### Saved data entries

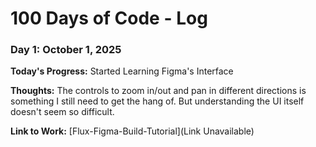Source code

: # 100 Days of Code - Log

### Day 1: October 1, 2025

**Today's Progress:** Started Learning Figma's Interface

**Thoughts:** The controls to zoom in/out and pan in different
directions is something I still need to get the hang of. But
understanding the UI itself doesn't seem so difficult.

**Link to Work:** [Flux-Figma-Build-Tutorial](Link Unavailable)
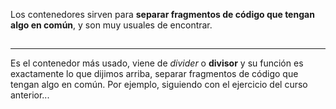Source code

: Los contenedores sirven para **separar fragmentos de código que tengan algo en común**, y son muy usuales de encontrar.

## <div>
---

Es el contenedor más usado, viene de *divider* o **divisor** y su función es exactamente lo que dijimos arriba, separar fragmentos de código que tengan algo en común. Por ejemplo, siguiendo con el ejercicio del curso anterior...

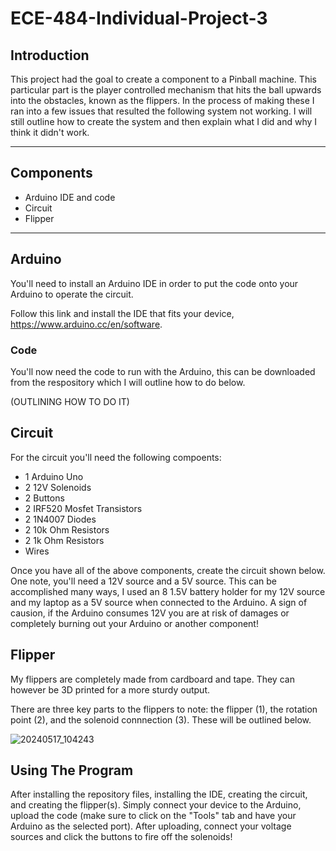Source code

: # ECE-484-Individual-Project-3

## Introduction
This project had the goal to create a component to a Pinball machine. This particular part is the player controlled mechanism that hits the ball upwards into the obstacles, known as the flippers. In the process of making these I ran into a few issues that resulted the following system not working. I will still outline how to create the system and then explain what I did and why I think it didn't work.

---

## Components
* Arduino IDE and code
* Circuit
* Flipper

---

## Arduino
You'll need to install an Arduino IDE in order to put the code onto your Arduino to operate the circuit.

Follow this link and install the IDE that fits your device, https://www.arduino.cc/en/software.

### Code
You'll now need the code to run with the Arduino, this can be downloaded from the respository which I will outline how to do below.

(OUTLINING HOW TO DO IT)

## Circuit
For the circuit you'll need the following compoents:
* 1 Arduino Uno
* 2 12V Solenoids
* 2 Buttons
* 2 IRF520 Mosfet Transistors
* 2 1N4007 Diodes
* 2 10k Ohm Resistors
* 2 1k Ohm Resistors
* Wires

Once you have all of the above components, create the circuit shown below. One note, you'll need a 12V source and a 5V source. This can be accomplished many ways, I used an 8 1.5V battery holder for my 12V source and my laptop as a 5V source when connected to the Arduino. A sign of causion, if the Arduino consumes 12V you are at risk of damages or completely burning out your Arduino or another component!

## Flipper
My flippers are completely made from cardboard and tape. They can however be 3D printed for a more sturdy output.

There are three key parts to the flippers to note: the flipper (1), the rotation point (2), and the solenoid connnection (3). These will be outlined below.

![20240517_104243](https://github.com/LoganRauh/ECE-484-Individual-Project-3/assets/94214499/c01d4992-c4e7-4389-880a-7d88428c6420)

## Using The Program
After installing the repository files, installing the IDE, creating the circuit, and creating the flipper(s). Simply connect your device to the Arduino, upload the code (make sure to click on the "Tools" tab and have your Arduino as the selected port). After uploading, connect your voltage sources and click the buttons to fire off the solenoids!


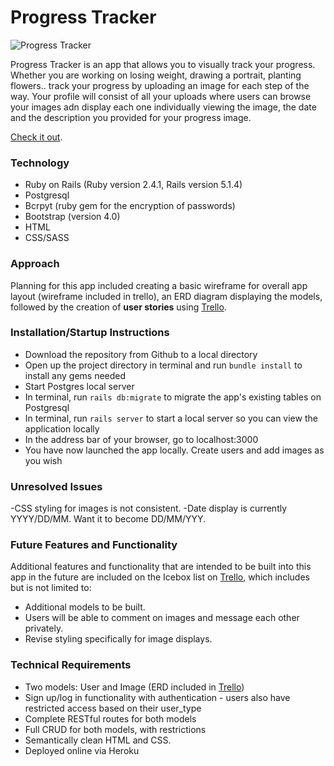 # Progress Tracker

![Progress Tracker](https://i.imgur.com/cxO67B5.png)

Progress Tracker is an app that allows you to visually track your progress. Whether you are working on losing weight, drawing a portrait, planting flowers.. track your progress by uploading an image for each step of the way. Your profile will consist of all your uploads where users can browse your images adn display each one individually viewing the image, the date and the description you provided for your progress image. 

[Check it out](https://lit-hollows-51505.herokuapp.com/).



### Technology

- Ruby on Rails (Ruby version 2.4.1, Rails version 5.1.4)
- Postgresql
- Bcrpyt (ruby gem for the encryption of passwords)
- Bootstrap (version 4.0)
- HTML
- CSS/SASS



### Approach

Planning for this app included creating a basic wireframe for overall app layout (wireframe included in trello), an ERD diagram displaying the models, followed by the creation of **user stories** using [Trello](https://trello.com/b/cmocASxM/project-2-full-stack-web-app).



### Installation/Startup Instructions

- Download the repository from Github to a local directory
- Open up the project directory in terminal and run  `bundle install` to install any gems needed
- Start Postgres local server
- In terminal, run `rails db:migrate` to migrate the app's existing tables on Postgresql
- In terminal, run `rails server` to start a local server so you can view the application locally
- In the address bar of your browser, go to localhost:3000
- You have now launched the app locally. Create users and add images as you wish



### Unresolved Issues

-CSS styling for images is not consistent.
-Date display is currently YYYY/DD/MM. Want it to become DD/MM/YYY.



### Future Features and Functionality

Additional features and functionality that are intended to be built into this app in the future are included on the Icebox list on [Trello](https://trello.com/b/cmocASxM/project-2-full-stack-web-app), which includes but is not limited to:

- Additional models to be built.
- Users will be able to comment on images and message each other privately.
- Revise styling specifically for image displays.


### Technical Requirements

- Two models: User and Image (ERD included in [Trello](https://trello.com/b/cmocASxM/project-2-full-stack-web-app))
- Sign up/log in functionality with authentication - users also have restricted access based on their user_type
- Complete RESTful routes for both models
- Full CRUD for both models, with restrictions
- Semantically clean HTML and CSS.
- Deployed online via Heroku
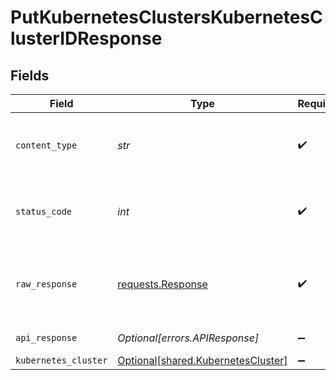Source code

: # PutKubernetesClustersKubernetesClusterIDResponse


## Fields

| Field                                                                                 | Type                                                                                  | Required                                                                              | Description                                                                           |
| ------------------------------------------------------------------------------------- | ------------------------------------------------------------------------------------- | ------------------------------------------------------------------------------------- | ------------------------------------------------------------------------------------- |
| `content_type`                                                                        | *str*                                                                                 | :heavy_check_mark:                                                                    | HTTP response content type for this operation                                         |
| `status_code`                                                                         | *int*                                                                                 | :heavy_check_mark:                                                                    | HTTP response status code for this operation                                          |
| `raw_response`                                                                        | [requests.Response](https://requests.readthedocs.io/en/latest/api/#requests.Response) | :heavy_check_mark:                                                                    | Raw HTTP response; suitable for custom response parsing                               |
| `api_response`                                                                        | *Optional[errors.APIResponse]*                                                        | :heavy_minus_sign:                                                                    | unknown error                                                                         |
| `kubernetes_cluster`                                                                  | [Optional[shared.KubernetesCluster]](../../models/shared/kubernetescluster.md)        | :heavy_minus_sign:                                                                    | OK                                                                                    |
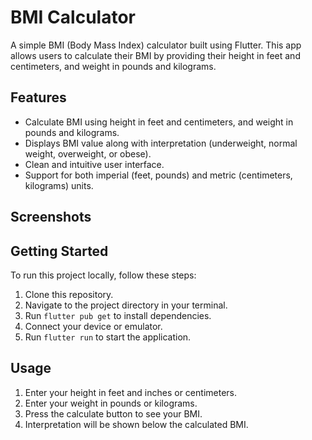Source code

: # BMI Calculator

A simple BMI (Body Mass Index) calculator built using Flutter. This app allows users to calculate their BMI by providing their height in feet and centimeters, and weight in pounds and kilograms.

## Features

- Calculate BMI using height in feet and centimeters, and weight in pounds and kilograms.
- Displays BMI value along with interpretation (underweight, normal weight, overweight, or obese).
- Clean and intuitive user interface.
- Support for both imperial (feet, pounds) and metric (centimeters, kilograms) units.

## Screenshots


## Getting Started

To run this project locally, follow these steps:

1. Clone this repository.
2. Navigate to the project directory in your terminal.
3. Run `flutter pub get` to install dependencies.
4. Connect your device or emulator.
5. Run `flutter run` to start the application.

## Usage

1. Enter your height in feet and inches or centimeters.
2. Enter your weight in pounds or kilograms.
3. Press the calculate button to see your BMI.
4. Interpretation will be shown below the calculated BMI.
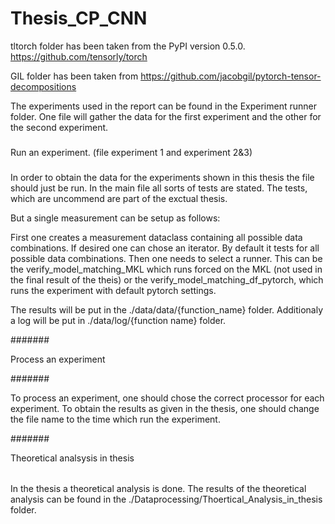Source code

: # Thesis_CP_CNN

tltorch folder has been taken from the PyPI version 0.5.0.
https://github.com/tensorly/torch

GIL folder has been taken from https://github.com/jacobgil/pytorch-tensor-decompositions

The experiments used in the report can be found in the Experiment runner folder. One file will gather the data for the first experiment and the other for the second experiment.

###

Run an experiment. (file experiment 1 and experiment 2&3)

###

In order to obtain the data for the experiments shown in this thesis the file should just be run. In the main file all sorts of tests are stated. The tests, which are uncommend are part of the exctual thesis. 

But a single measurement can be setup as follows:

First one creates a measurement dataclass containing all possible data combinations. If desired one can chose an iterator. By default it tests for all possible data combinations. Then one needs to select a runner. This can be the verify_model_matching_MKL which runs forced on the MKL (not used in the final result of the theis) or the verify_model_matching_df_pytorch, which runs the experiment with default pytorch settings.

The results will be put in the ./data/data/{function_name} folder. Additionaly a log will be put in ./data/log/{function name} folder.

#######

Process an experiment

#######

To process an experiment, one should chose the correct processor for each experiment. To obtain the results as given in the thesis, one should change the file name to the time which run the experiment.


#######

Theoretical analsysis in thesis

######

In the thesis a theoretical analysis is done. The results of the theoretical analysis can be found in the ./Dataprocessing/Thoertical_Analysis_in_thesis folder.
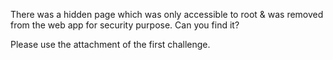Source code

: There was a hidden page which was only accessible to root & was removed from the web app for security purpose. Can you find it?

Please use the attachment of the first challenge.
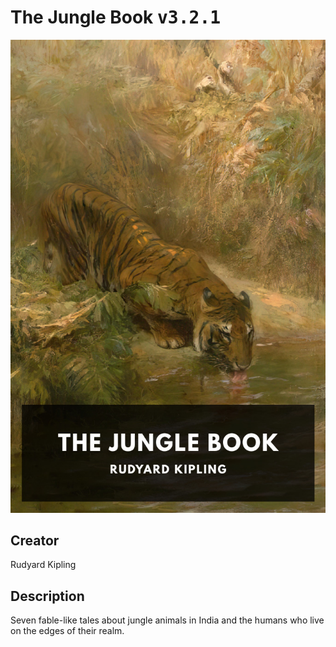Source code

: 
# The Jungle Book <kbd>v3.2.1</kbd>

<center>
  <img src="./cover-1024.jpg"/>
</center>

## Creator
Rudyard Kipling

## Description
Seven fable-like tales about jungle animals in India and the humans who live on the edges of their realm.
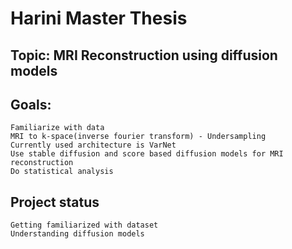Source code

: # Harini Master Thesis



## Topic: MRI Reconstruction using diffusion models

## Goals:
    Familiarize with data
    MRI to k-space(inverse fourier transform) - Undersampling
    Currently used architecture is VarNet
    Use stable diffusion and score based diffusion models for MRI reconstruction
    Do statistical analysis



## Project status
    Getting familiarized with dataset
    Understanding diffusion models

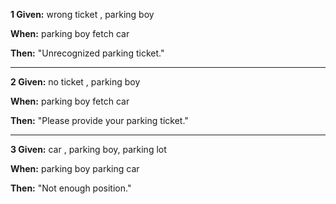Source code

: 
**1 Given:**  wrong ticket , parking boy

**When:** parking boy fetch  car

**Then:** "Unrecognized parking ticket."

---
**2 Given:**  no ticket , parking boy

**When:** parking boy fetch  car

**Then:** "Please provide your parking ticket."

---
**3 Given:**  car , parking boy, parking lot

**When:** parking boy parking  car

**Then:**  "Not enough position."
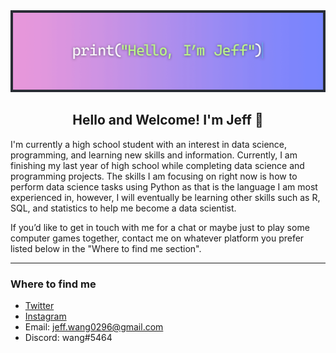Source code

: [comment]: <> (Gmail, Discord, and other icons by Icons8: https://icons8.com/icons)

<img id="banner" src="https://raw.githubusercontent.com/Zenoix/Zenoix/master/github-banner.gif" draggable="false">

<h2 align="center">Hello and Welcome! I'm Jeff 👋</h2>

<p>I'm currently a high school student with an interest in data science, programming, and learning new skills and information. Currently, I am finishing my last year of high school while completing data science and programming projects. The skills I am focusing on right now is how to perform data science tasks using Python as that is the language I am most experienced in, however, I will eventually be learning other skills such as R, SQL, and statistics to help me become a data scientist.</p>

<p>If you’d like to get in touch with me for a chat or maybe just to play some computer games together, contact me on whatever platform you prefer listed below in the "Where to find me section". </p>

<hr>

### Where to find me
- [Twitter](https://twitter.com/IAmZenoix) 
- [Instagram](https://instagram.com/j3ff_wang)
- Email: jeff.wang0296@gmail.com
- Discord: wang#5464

### TASK
All lines above from the one containing "## Screenshots" up to and including the one containing "But a single" are to be set down exactly, and nothing else. Leave images out.

### ANSWER TO THIS EXERCISE
## Screenshots


## Getting Started

To run this project locally, follow these steps:

1. Clone this repository.
2. Navigate to the project directory in your terminal.
3. Run `flutter pub get` to install dependencies.
4. Connect your device or emulator.
5. Run `flutter run` to start the application.

## Usage

1. Enter your height in feet and inches or centimeters.
2. Enter your weight in pounds or kilograms.
3. Press the calculate button to see your BMI.
4. Interpretation will be shown below the calculated BMI.
Source code

: # Thesis_CP_CNN

tltorch folder has been taken from the PyPI version 0.5.0.
https://github.com/tensorly/torch

GIL folder has been taken from https://github.com/jacobgil/pytorch-tensor-decompositions

The experiments used in the report can be found in the Experiment runner folder. One file will gather the data for the first experiment and the other for the second experiment.

###

Run an experiment. (file experiment 1 and experiment 2&3)

###

In order to obtain the data for the experiments shown in this thesis the file should just be run. In the main file all sorts of tests are stated. The tests, which are uncommend are part of the exctual thesis. 

But a single measurement can be setup as follows:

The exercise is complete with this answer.